En la conversación de Cioran con Leo Vergine leemos la siguiente respuesta a la pregunta “¿Cuándo está usted contento?”: ”A veces lo estoy. Muchas veces lo estoy… ¿Qué podría decirle? No puedo describir un día de sol; por lo demás, el sol me deprime, estoy sujeto a la melancolía. Mi obra… en una palabra… mis libros ofrecen una idea incompleta. La epilepsia no realizada se trasladó a mis libros, casi todo lo que he escrito lo he escrito en momentos de negra exaltación. Puedo decir que desde la edad de diecisiete años no he pasado un solo día sin un ataque de melancolía. Pero en sociedad soy el hombre más alegre que imaginarse pueda. (…) Más adelante Cioran añade: “Cada uno de mis escritos es una victoria sobre el desánimo”.

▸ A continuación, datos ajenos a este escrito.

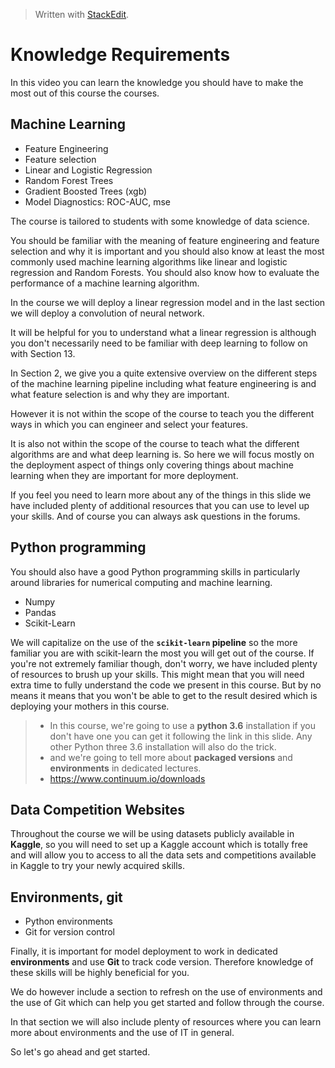 > Written with [StackEdit](https://stackedit.io/).

# Knowledge Requirements

In this video you can learn the knowledge you should have to make the most out of this course the courses.

## Machine Learning

- Feature Engineering
- Feature selection
- Linear and Logistic Regression
- Random Forest Trees
- Gradient Boosted Trees (xgb)
- Model Diagnostics: ROC-AUC, mse

The course is tailored to students with some knowledge of data science.

You should be familiar with the meaning of feature engineering and feature selection and why it is important and you should also know at least the most commonly used machine learning algorithms like linear and logistic regression and Random Forests. You should also know how to evaluate the performance of a machine learning algorithm. 

In the course we will deploy a linear regression model and in the last section we will deploy a convolution of neural network.

It will be helpful for you to understand what a linear regression is although you don't necessarily need to be familiar with deep learning to follow on with Section 13.

In Section 2, we give you a quite extensive overview on the different steps of the machine learning pipeline including what feature engineering is and what feature selection is and why they are important.

However it is not within the scope of the course to teach you the different ways in which you can engineer and select your features.

It is also not within the scope of the course to teach what the different algorithms are and what deep learning is. So here we will focus mostly on the deployment aspect of things only covering things about machine learning when they are important for more deployment.

If you feel you need to learn more about any of the things in this slide we have included plenty of additional resources that you can use to level up your skills. And of course you can always ask questions in the forums.

## Python programming

You should also have a good Python programming skills in particularly around libraries for numerical computing and machine learning. 

- Numpy
- Pandas
- Scikit-Learn

We will capitalize on the use of the **`scikit-learn`  pipeline** so the more familiar you are with scikit-learn the most you will get out of the course. If you're not extremely familiar though, don't worry, we have included plenty of resources to brush up your skills. This might mean that you will need extra time to fully understand the code we present in this course. But by no means it means that you won't be able to get to the result desired which is deploying your mothers in this course.

>- In this course, we're going to use a **python 3.6** installation if you don't have one you can get it following the link in this slide. Any other Python three 3.6 installation will also do the trick. 
> - and we're going to tell more about **packaged versions** and **environments** in dedicated lectures. 
> - https://www.continuum.io/downloads

## Data Competition Websites

Throughout the course we will be using datasets publicly available in **Kaggle**, so you will need to set up a Kaggle account which is totally free and will allow you to access to all the data sets and competitions available in Kaggle to try your newly acquired skills.

## Environments, git

- Python environments
- Git for version control

Finally, it is important for model deployment to work in dedicated **environments** and use **Git** to track code version. Therefore knowledge of these skills will be highly beneficial for you.

We do however include a section to refresh on the use of environments and the use of Git which can help you get started and follow through the course.

In that section we will also include plenty of resources where you can learn more about environments and the use of IT in general.

So let's go ahead and get started.
<!--stackedit_data:
eyJoaXN0b3J5IjpbMTI1ODgxMDU0Miw4ODQzMzE2MDNdfQ==
-->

Cioran procedía de una aldea de transilvania y se reconocía en el carácter español. Incluso sentía una “misteriosa” proximidad con el ser y el temperamento español. En cambio, cuando un servidor visitó transilvania, algo en mi carne se deshizo como el bebé ante el olor de la leche del seno materno. Apenas he conocido a un par de personas  que proceden de transilvania, ni siquiera a ellas las he tratado con la profundidad necesarias para sentirme  próximo a ellas o semejante, en cambio, los olores, la humedad veraniega, el paisaje, los pensadores y artistas españoles que Cioran sentía próximos, en mi caso sucede lo opuesto con los pensadores, artistas y paisajes transilvanos que me hacen  retrotraerme a una memoria ignota, que quizá tenga simiente en algún punto no localizado entre mi psique y mi ser.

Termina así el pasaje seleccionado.